Police services from two different countries are comparing their approaches to mental health and policing.
This week, a police service from the United Kingdom was in Saskatoon for a health conference and met with the city’s police service to learn about their Police and Crisis Team (PACT).
PACT involves police officers and crisis workers teaming up to prevent people with mental health issues from being unnecessarily jailed or hospitalized. The program has been diverting around five arrests a month since its inception last year, according to Insp. Mitch Yuzdepski with the SPS.
He said while the U.K. model helps people over the phone, PACT responds to mental health emergencies in person.
“Our U.K. friends called ours really the gold standard of the model, when you can have that face-to-face.”

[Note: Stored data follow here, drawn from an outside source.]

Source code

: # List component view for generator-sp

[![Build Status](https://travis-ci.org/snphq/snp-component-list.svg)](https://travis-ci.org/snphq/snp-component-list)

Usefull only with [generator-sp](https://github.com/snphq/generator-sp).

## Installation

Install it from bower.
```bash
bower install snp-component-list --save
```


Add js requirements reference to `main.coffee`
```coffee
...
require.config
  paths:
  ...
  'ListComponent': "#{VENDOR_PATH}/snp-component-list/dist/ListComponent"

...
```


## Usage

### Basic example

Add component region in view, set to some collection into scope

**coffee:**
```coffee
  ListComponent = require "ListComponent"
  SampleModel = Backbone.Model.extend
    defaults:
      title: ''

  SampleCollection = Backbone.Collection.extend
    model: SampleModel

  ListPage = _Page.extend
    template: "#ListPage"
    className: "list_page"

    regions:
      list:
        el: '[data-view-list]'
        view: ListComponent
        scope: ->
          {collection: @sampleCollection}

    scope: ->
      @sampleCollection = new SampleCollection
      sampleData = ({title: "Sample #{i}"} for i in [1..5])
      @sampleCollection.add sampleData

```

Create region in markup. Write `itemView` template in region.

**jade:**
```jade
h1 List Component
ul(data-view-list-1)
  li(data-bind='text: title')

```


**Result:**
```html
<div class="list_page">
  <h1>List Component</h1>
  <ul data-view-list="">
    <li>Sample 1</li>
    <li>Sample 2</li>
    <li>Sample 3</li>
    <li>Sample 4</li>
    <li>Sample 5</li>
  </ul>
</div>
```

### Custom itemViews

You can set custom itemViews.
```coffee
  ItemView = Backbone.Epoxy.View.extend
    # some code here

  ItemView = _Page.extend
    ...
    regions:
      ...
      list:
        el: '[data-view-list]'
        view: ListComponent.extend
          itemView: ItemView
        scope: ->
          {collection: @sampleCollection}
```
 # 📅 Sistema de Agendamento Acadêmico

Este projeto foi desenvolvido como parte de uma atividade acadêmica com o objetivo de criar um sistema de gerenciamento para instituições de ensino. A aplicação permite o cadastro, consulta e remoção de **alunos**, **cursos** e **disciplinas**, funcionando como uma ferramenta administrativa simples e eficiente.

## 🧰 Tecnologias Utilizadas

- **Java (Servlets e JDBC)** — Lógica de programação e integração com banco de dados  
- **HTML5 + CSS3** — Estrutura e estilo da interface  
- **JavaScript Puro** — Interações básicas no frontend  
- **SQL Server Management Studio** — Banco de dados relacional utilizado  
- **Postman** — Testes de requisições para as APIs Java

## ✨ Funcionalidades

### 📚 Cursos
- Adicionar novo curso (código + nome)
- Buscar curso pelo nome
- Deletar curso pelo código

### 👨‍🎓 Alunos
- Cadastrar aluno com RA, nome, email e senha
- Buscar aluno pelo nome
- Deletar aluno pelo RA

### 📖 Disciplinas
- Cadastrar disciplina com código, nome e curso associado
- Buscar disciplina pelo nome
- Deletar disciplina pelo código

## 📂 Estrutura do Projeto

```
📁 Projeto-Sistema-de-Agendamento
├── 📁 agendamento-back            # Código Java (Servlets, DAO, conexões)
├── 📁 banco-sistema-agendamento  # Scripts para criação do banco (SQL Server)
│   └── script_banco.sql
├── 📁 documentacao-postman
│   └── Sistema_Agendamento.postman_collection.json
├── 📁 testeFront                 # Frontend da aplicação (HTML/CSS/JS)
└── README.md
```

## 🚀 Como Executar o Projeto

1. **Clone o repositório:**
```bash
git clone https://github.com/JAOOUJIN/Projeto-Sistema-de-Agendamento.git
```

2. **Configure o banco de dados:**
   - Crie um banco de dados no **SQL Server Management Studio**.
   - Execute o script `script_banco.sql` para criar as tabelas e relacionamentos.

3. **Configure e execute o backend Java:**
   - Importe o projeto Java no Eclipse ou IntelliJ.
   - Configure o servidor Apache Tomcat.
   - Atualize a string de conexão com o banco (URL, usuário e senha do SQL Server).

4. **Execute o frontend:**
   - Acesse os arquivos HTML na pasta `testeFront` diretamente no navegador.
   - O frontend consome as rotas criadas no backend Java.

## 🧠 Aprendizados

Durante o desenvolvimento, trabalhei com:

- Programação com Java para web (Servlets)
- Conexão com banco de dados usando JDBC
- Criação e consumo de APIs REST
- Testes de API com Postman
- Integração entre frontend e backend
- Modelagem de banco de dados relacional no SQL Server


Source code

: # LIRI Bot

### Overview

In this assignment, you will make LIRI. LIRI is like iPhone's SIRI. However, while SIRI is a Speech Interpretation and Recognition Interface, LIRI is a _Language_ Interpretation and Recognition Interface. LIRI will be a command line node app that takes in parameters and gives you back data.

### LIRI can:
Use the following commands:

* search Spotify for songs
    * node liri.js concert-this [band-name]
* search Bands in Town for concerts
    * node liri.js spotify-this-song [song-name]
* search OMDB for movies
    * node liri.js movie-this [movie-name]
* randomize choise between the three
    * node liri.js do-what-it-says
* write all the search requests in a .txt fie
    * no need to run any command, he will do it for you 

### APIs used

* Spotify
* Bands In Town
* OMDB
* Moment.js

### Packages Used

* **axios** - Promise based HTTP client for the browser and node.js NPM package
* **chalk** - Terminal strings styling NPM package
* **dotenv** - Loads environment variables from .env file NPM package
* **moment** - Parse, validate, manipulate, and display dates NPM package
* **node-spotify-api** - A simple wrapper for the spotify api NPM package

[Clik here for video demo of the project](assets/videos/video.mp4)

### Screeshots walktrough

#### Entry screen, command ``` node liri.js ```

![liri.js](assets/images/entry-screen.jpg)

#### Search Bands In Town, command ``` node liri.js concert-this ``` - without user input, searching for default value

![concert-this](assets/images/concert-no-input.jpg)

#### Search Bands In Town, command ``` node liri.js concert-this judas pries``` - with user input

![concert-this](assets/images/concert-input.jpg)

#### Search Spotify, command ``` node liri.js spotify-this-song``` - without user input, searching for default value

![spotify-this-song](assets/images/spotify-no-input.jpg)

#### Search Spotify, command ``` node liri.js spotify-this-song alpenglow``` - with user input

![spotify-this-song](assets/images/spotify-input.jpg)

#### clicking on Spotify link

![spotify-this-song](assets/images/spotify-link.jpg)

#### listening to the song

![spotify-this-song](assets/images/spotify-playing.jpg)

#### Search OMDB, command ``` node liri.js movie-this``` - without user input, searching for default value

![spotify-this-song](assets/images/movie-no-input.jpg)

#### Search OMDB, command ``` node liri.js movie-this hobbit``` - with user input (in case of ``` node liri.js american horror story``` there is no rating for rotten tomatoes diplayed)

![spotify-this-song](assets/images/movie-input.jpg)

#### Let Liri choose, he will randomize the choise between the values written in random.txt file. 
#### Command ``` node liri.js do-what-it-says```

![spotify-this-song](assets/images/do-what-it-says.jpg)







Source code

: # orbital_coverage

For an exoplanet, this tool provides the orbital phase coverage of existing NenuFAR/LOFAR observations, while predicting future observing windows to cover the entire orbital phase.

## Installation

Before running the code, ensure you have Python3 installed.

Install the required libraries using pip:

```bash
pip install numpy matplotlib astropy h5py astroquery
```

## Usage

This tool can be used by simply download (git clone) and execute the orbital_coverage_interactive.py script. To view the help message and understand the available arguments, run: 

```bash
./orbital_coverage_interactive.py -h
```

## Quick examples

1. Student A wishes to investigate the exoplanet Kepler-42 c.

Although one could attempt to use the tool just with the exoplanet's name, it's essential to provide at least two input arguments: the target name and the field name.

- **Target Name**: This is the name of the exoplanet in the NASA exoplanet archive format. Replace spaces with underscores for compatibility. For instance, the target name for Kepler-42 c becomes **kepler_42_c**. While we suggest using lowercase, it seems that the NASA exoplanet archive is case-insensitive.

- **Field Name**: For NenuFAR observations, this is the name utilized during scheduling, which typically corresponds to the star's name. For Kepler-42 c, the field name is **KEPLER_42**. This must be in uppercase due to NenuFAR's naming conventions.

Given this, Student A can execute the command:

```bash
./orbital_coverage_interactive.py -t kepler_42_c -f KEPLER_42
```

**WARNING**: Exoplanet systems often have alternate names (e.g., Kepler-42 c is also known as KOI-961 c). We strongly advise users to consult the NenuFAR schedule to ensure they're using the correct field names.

Yuzdepski said the Devon and Cornwall Police Service communicates by phone instead of in person because it has to cover a large rural area. That means when someone is in crisis, police call a control room where a nurse on duty gives them advice.
“I think both models are kind of a real-time response to real-time crisis,” he said.
In Saskatoon, Yuzdepski said about 40 per cent of their mental health crisis calls involve “suicidal ideations” and many were successfully referred to community supports like helping a client find appropriate housing.
“Certainly we’ve saved lives. I don’t know if I could accurately quantify it but certainly we’ve prevented some suicides.”